INPUT RECORDS
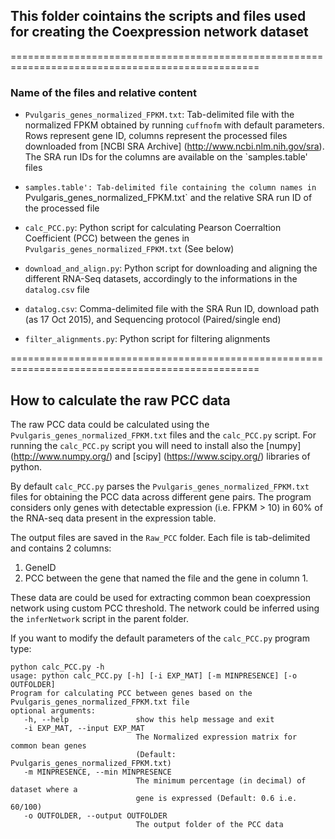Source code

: ## This folder cointains the scripts and files used for creating the Coexpression network dataset

=================================================================================================


### Name of the files and relative content

*	`Pvulgaris_genes_normalized_FPKM.txt`: Tab-delimited file with the normalized FPKM obtained by running `cuffnofm` with default parameters. Rows represent gene ID, columns represent the processed files downloaded from [NCBI SRA Archive] (http://www.ncbi.nlm.nih.gov/sra). The SRA run IDs for the columns are available on the `samples.table' files

*	`samples.table': Tab-delimited file containing the column names in `Pvulgaris_genes_normalized_FPKM.txt` and the relative SRA run ID of the processed file

*	`calc_PCC.py`: Python script for calculating Pearson Coerraltion Coefficient (PCC) between the genes in `Pvulgaris_genes_normalized_FPKM.txt` (See below)

*	`download_and_align.py`: Python script for downloading and aligning the different RNA-Seq datasets, accordingly to the informations in the `datalog.csv` file

*	`datalog.csv`: Comma-delimited file with the SRA Run ID, download path (as 17 Oct 2015), and Sequencing protocol (Paired/single end) 

*	`filter_alignments.py`: Python script for filtering alignments

=================================================================================================

## How to calculate the raw PCC data

The raw PCC data could be calculated using the `Pvulgaris_genes_normalized_FPKM.txt` files and the `calc_PCC.py` script.
For running the `calc_PCC.py` script you will need to install also the [numpy] (http://www.numpy.org/) and [scipy] (https://www.scipy.org/) libraries of python.

By default `calc_PCC.py` parses the `Pvulgaris_genes_normalized_FPKM.txt` files for obtaining the PCC data across different gene pairs.
The program considers only genes with detectable expression (i.e. FPKM > 10) in 60% of the RNA-seq data present in the expression table.

The output files are saved in the `Raw_PCC` folder. Each file is tab-delimited and contains 2 columns:

1. GeneID
2. PCC between the gene that named the file and the gene in column 1.

These data are could be used for extracting common bean coexpression network using custom PCC threshold.
The network could be inferred using the `inferNetwork` script in the parent folder.

If you want to modify the default parameters of the `calc_PCC.py` program type:

	python calc_PCC.py -h
	usage: python calc_PCC.py [-h] [-i EXP_MAT] [-m MINPRESENCE] [-o OUTFOLDER]
	Program for calculating PCC between genes based on the
	Pvulgaris_genes_normalized_FPKM.txt file
	optional arguments:
	   -h, --help               show this help message and exit
	   -i EXP_MAT, --input EXP_MAT
                        	    The Normalized expression matrix for common bean genes
                       		    (Default: Pvulgaris_genes_normalized_FPKM.txt)
	   -m MINPRESENCE, --min MINPRESENCE
                        	    The minimum percentage (in decimal) of dataset where a
                        	    gene is expressed (Default: 0.6 i.e. 60/100)
  	   -o OUTFOLDER, --output OUTFOLDER
                        	    The output folder of the PCC data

ACTIVITY
Starting with the opening line of the listing, write out each line exactly until the line that contains "## How to calculate the raw PCC data" has been included; skip the pictures.

SOLUTION TO THE PROBLEM
Source code

: ## This folder cointains the scripts and files used for creating the Coexpression network dataset

=================================================================================================


### Name of the files and relative content

*	`Pvulgaris_genes_normalized_FPKM.txt`: Tab-delimited file with the normalized FPKM obtained by running `cuffnofm` with default parameters. Rows represent gene ID, columns represent the processed files downloaded from [NCBI SRA Archive] (http://www.ncbi.nlm.nih.gov/sra). The SRA run IDs for the columns are available on the `samples.table' files

*	`samples.table': Tab-delimited file containing the column names in `Pvulgaris_genes_normalized_FPKM.txt` and the relative SRA run ID of the processed file

*	`calc_PCC.py`: Python script for calculating Pearson Coerraltion Coefficient (PCC) between the genes in `Pvulgaris_genes_normalized_FPKM.txt` (See below)

*	`download_and_align.py`: Python script for downloading and aligning the different RNA-Seq datasets, accordingly to the informations in the `datalog.csv` file

*	`datalog.csv`: Comma-delimited file with the SRA Run ID, download path (as 17 Oct 2015), and Sequencing protocol (Paired/single end) 

*	`filter_alignments.py`: Python script for filtering alignments

=================================================================================================

## How to calculate the raw PCC data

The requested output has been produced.